The results were so gratifying they published a paper, "Facility Location with Stochastic Demand and Constraints on Waiting Time" (available online, for the mathematically inclined, at http://www.rotman.utoronto.ca/pdf/facilitylocation.pdf).

The trio hasn't yet found a commercial client interested in using their algorithm, but that is part of the research game, says Dr. Berman. "We may work at a business school but in truth we are researchers and scientists, not business people."

At McMaster, meanwhile, advanced mathematics is being put to very practical uses.

For example, Dr. Terlaky says his school and a team from the University of Waterloo are working with oncologists from Toronto's Princess Margaret Hospital to find the optimal level of radiation that can be used in treating liver cancer.

"We are working with Dr. Laura Dawson, a PMH oncologist, to find out how much radiation is most effective," he says.

"Laura Dawson doesn't understand the math but she doesn't need to. She knows the treatment - we know the math."

What has propelled the giant leaps forward in creating mathematical formulas to increase accuracy is a happy combination of data and computing power.

The data becomes the basis for analysis; the more of it available to sift through, the greater the accuracy.

The power and speed of today's computers means computational tasks that would have taken decades in the 1990s can be done in a matter of minutes today.
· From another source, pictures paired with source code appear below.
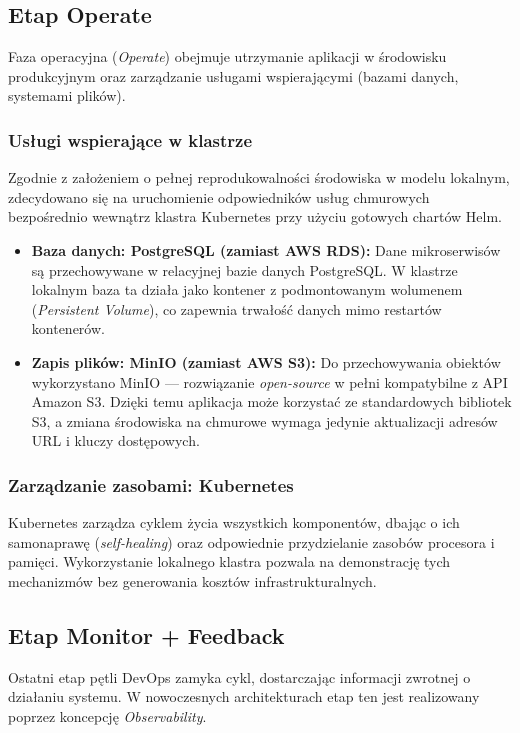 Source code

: \subsection{Etap Operate}
Faza operacyjna (\textit{Operate}) obejmuje utrzymanie aplikacji w środowisku produkcyjnym oraz zarządzanie usługami wspierającymi (bazami danych, systemami plików).

\subsubsection{Usługi wspierające w klastrze}
Zgodnie z założeniem o pełnej reprodukowalności środowiska w modelu lokalnym, zdecydowano się na uruchomienie odpowiedników usług chmurowych bezpośrednio wewnątrz klastra Kubernetes przy użyciu gotowych chartów Helm.
\begin{itemize}
    \item \textbf{Baza danych: PostgreSQL (zamiast AWS RDS):} Dane mikroserwisów są przechowywane w relacyjnej bazie danych PostgreSQL. W klastrze lokalnym baza ta działa jako kontener z podmontowanym wolumenem (\textit{Persistent Volume}), co zapewnia trwałość danych mimo restartów kontenerów.
    \item \textbf{Zapis plików: MinIO (zamiast AWS S3):} Do przechowywania obiektów wykorzystano MinIO — rozwiązanie \textit{open-source} w pełni kompatybilne z API Amazon S3. Dzięki temu aplikacja może korzystać ze standardowych bibliotek S3, a zmiana środowiska na chmurowe wymaga jedynie aktualizacji adresów URL i kluczy dostępowych.
\end{itemize}

\subsubsection{Zarządzanie zasobami: Kubernetes}
Kubernetes zarządza cyklem życia wszystkich komponentów, dbając o ich samonaprawę (\textit{self-healing}) oraz odpowiednie przydzielanie zasobów procesora i pamięci. Wykorzystanie lokalnego klastra pozwala na demonstrację tych mechanizmów bez generowania kosztów infrastrukturalnych.

\subsection{Etap Monitor + Feedback}
Ostatni etap pętli DevOps zamyka cykl, dostarczając informacji zwrotnej o działaniu systemu. W nowoczesnych architekturach etap ten jest realizowany poprzez koncepcję \textit{Observability}.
"Today, thanks to computational science we can produce huge savings for industry, more effective diagnosis and treatment for medicine, better design for products and better management of resources," Dr. Terlaky says.
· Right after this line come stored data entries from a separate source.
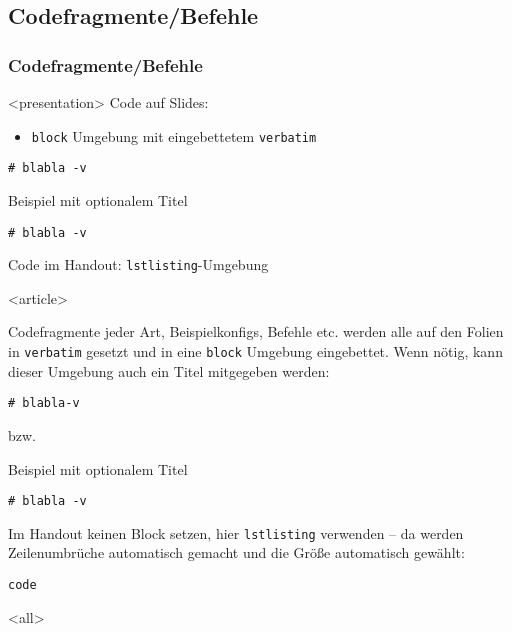 \subsection{Codefragmente/Befehle}
\begin{frame}[fragile]
\frametitle<presentation>{Codefragmente/Befehle}


\mode
<presentation>
Code auf Slides:
\begin{itemize}
 \item \texttt{block} Umgebung mit eingebettetem \texttt{verbatim}
\end{itemize}

\begin{block}{}
\begin{verbatim}
# blabla -v
\end{verbatim}
\end{block}

\begin{block}{Beispiel mit optionalem Titel}
\begin{verbatim}
# blabla -v
\end{verbatim}
\end{block}

Code im Handout: \texttt{lstlisting}-Umgebung


\mode
<article>

Codefragmente jeder Art, Beispielkonfigs, Befehle etc. werden alle auf den Folien in \texttt{verbatim} gesetzt und in eine \texttt{block} Umgebung eingebettet. Wenn nötig, kann dieser Umgebung auch ein Titel mitgegeben werden:


\begin{block}{}
\begin{verbatim}
# blabla-v
\end{verbatim}
\end{block}

bzw.

\begin{block}{Beispiel mit optionalem Titel}
\begin{verbatim}
# blabla -v
\end{verbatim}
\end{block}

Im Handout keinen Block setzen, hier \texttt{lstlisting} verwenden -- da werden Zeilenumbrüche automatisch gemacht und die Größe automatisch gewählt:
\begin{lstlisting}
code
\end{lstlisting}



\mode
<all>

\end{frame}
"These great advances come at a time when almost all organizations have accumulated masses of data," says Rotman's Dr. Baron, associate professor of operations management. "It becomes historical data which can be analyzed to predict the future.

"Mathematical models are bound to play a greater role in business and even personal decision making," Dr. Baron predicts.
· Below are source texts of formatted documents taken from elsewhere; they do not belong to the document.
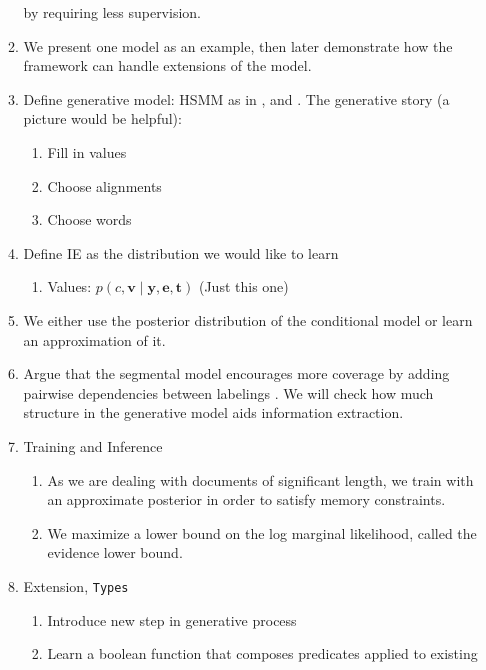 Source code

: \documentclass[11pt]{article}
\newcommand{\be}{\mathbf{e}}
\newcommand{\br}{\mathbf{r}}
\newcommand{\bt}{\mathbf{t}}
\newcommand{\bv}{\mathbf{v}}
\newcommand{\by}{\mathbf{y}}
\begin{document}
\begin{enumerate}
\begin{enumerate}
        by requiring less supervision.
    \item We present one model as an example, then later demonstrate how the framework
        can handle extensions of the model.
    \item Define generative model: HSMM as in \citep{liang2009semalign},
        and \citep{wiseman2018template}.
        The generative story (a picture would be helpful):
        \begin{enumerate}
        \item Fill in values
        \item Choose alignments
        \item Choose words
        \end{enumerate}
    \item Define IE as the distribution we would like to learn
        \begin{enumerate}
        \item Values: $p(c,\bv\mid\by,\be,\bt)$ (Just this one)
        \end{enumerate}
    \item We either use the posterior distribution of the conditional model
        or learn an approximation of it.
    \item Argue that the segmental model encourages more coverage
        by adding pairwise dependencies between labelings \citep{liang2009semalign}.
        We will check how much structure in the generative model
        aids information extraction.
    \item Training and Inference
        \begin{enumerate}
        \item As we are dealing with documents of significant length,
            we train with an approximate posterior in order to satisfy memory constraints.
        \item We maximize a lower bound on the log marginal likelihood,
            called the evidence lower bound.
        \end{enumerate}
    \item Extension, \texttt{Types}
        \begin{enumerate}
        \item Introduce new step in generative process
        \item Learn a boolean function that composes predicates applied to existing

\end{enumerate}
\end{enumerate}
\end{enumerate}
\end{document}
One of the nifty properties of algorithms is their widespread application, Dr. Terlaky says. He points to online discount travel sites such as Expedia.ca.

"Those sites adjust airline fares twice a day depending on buyer response," Dr. Terlaky says. "And the algorithm they use is basically the same as the one used for cancer diagnosis."

Another popular website, MapQuest, uses algorithms to work out optimal routes for drivers.

Utility companies, meanwhile, use algorithms to determine the "sweet spot" for prices they charge, the prices that give them the competitive edge with consumers as well as the best bottom-line profit in a deregulated market.

"What it comes down to is one of those basic principles: if you can't measure, you can't manage," says Dr. Berman. "Computational sciences take measurement a huge leap forward."

Algorithms at a glance

What they are

An algorithm is more than a mathematical equation. It's a formula or set of steps or rules used to solve a problem. It can range from a simple cookie recipe to something as complex as the procedures to follow for landing a vehicle on Mars.

General properties

An algorithm receives input and generates output. It is carried out in discrete, stepwise fashion, with the results of each step determined only by inputs and the results of the previous step. It also has a clear stopping point.

Uses

Algorithms can be used to design circuit patterns for microprocessors, analyze stock-trading trends and create Sudoku puzzles. Computer programs are essentially elaborate algorithms. To sharpen a digital photo, for example, an algorithm has to process each pixel in the image and determine how to change them to make the image clearer.

Key players

The word algorithm derives

from algoritmi, the Latinized name of 9th-century Persian mathematician Mohammed ibn-Musa al-Khwarizmi, the father of algebra.

In 1801, France's Joseph Jacquard invented the automated weaving loom, one of the earliest machines with functions that were controlled by algorithms; fabric patterns were determined by cards punched with holes that controlled thread selections. (Today, a jacquard fabric is one with an intricate pattern.)

In 1842, the first algorithm for a computer was written by Ada Byron (daughter of the poet Lord Byron) for English mathematician Charles Babbage's "analytical engine." He was the first person to propose the idea of a programmable computer, but his device was never built.